Tidy Tuesday: Water Insecurity

Published

February 1, 2025

My submission for week 4 of Tidy Tuesday, 2025 - an enhanced dumbbell plot. My code for the initial plot, created in R, is detailed below the image.

R Code: 

# load packages:

library(forcats)
library(dplyr)

# load the data:

tuesdata <- tidytuesdayR::tt_load(2025, week = 4)

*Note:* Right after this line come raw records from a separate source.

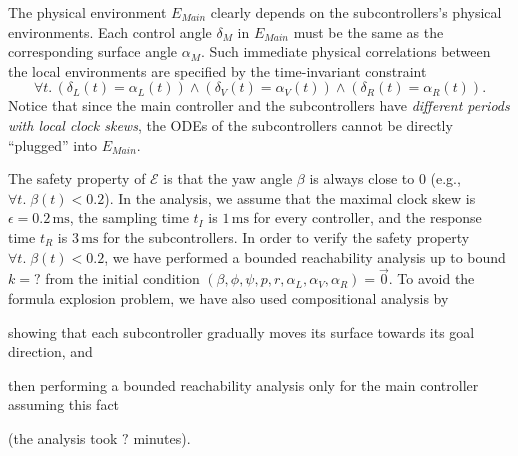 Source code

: The physical environment $E_\mathit{Main}$ clearly depends on the subcontrollers's physical environments.
Each control angle $\delta_M$ in  $E_\mathit{Main}$ must be the same as the corresponding surface angle $\alpha_M$.
%
Such  immediate physical correlations between the local %
environments are specified by the time-invariant constraint
%
\[\forall t.\, (\delta_L(t) = \alpha_L(t)) \wedge (\delta_V(t) = \alpha_V(t)) \wedge (\delta_R(t) = \alpha_R(t)).
\]
Notice that since the main controller and the subcontrollers have \emph{different periods with local clock skews},
the ODEs of the subcontrollers cannot be directly ``plugged'' into $E_\mathit{Main}$.

The safety property of $\mathcal{E}$ 
is that the yaw angle $\beta$ is always close to $0$ (e.g., $\forall t.\; \beta(t) < 0.2$).
%
In the analysis,
we assume that the maximal clock skew is $\epsilon = 0.2\,\mathrm{ms}$,
the sampling time $t_I$ is $1\,\mathrm{ms}$ for every controller,
and the response time $t_R$ is $3\,\mathrm{ms}$ for the subcontrollers.
%
In order to verify the safety property $\forall t.\; \beta(t) < 0.2$,
we have performed a bounded reachability analysis 
up to bound $k = \textbf{?}$ from the initial condition 
$(\beta, \phi, \psi, p, r, \alpha_L, \alpha_V, \alpha_R) = \vec{0}$.
%
To avoid the formula explosion problem, 
we have also used compositional analysis by 
\begin{inparaenum}[(i)]
	\item showing that each subcontroller gradually moves its surface towards its goal direction, and 
	\item then performing a bounded reachability analysis only for the main controller assuming this fact
\end{inparaenum}
(the analysis took $\textbf{?}$ minutes).





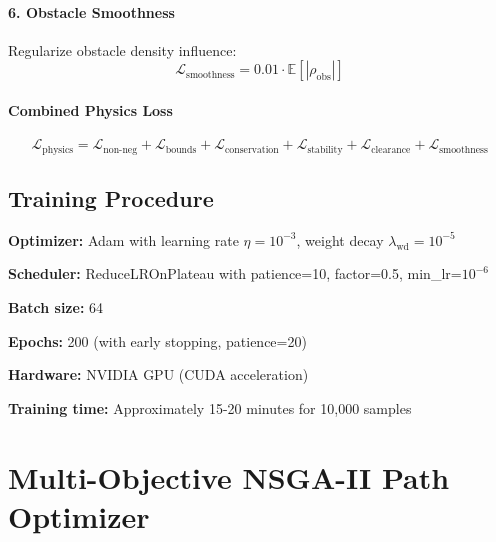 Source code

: \paragraph{6. Obstacle Smoothness}
Regularize obstacle density influence:
\begin{equation}
\mathcal{L}_{\text{smoothness}} = 0.01 \cdot \mathbb{E}\left[ |\rho_{\text{obs}}| \right]
\label{eq:loss_smoothness}
\end{equation}

\paragraph{Combined Physics Loss}
\begin{equation}
\mathcal{L}_{\text{physics}} = \mathcal{L}_{\text{non-neg}} + \mathcal{L}_{\text{bounds}} + \mathcal{L}_{\text{conservation}} + \mathcal{L}_{\text{stability}} + \mathcal{L}_{\text{clearance}} + \mathcal{L}_{\text{smoothness}}
\label{eq:physics_loss_combined}
\end{equation}

\subsection{Training Procedure}

\textbf{Optimizer:} Adam with learning rate $\eta = 10^{-3}$, weight decay $\lambda_{\text{wd}} = 10^{-5}$

\textbf{Scheduler:} ReduceLROnPlateau with patience=10, factor=0.5, min\_lr=$10^{-6}$

\textbf{Batch size:} 64

\textbf{Epochs:} 200 (with early stopping, patience=20)

\textbf{Hardware:} NVIDIA GPU (CUDA acceleration)

\textbf{Training time:} Approximately 15-20 minutes for 10,000 samples




\section{Multi-Objective NSGA-II Path Optimizer}
\label{sec:meth_optimizer}

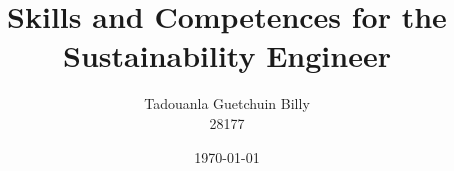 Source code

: \usepackage[margin=1in, top=1.2in, bottom=1.2in]{geometry}

\usepackage[T1]{fontenc}
\usepackage{lmodern}
\usepackage{microtype}

\usepackage[english]{babel}
\usepackage{amsmath, amssymb, amsthm}
\usepackage{csquotes}

\usepackage{booktabs}
\usepackage{graphicx}
\usepackage{xcolor}


\usepackage[backend=biber, style=numeric-comp, sorting=nyt, giveninits=true]{biblatex}


\usepackage[
  pdfencoding=auto,
  colorlinks=true,
  linkcolor=navyblue,
  citecolor=navyblue,
  urlcolor=navyblue
]{hyperref}

\title{Skills and Competences for the Sustainability Engineer}
\author{Tadouanla Guetchuin Billy \\ 28177}

\date{\today}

water_insecurity_2022 <- tuesdata$water_insecurity_2022
water_insecurity_2023 <- tuesdata$water_insecurity_2023

# organise the data:

water_ins_22 <- water_insecurity_2022 %>% 
  separate_wider_delim(name, ", ", names = c("county", "state")) %>% 
  group_by(state) %>% 
  summarise(avg_pct = mean(percent_lacking_plumbing), 
            people_lacking_plumbing = sum(plumbing)) %>% 
  mutate(year = 2022)

water_ins_23 <- water_insecurity_2023 %>%
  separate_wider_delim(name, ", ", names = c("county", "state")) %>% 
  group_by(state) %>% 
  summarise(avg_pct = mean(percent_lacking_plumbing), 
            people_lacking_plumbing = sum(plumbing)) %>% 
  mutate(year = 2023)

water_ins <- bind_rows(water_ins_22, water_ins_23) %>% 
  group_by(state) %>% 
  mutate(pct_diff = avg_pct[year==2022] - avg_pct[year==2023]) %>% 
  drop_na() %>% 
  mutate(gradient = sqrt(avg_pct)) 

segment <- water_ins %>% # used to create the segments on the plot 
  select(state, avg_pct, year) %>% 
  pivot_wider(names_from = year, values_from = avg_pct) %>% 
  rename(avg_pct_22 = "2022", 
         avg_pct_23 = "2023")


# create the plot:

p <- ggplot() + \\
  geom_segment(data = segment,
               aes(x = state, y = avg_pct_22,
                   yend = avg_pct_23, color = avg_pct_23),
               alpha = 0.8, size = 0.6) +
  geom_point(data = water_ins %>% filter(year == 2023),
             aes(y = avg_pct, x = fct_reorder(state, pct_diff),
                 color = gradient,
                 size = people_lacking_plumbing,
                 ), shape = 17, alpha = 0.6) +
  geom_point(data = water_ins %>% filter(year == 2022),
             aes(y = avg_pct, x = fct_reorder(state, pct_diff),
                 color = gradient,
                 size = people_lacking_plumbing),
             alpha = 0.6) +
  scale_color_gradient2(low = "#3f88c5",
                        mid = "#edae49",
                        high = "#d1495b",
                        midpoint = 0.5) +
  scale_y_sqrt() +
  guides(alpha = "none") +
  coord_flip() +
  labs(y = "% of Population Lacking Plumbing Facilities",
       x = NULL,
       size = "Population Lacking \n Plumbing Facilities",
       title = "Water Insecurity in the United States") +
  theme_light() + \\
  theme(legend.position = "bottom")
p

# from here, I edited the plot in Illustrator.